_Your instructions:_
Compute how many lines in the data below hold the word "ordered", then report that number with nothing else.

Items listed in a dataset

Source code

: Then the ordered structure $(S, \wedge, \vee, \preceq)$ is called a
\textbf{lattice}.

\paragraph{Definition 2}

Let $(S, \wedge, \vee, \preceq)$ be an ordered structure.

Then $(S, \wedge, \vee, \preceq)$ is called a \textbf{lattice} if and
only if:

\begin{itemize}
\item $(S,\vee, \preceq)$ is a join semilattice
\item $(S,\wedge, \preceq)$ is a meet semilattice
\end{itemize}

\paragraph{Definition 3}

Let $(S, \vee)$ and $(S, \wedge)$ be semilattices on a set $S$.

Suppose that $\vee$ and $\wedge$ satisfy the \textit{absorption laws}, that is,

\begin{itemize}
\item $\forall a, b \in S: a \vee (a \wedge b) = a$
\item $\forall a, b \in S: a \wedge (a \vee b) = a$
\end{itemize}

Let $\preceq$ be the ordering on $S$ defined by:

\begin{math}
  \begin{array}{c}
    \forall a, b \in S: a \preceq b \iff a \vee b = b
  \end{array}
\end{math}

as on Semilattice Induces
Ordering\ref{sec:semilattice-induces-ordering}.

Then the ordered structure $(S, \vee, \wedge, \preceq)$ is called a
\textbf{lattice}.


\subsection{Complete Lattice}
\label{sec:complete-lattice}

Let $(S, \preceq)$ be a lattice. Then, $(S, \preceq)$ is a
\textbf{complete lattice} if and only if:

_Exercise answer:_
3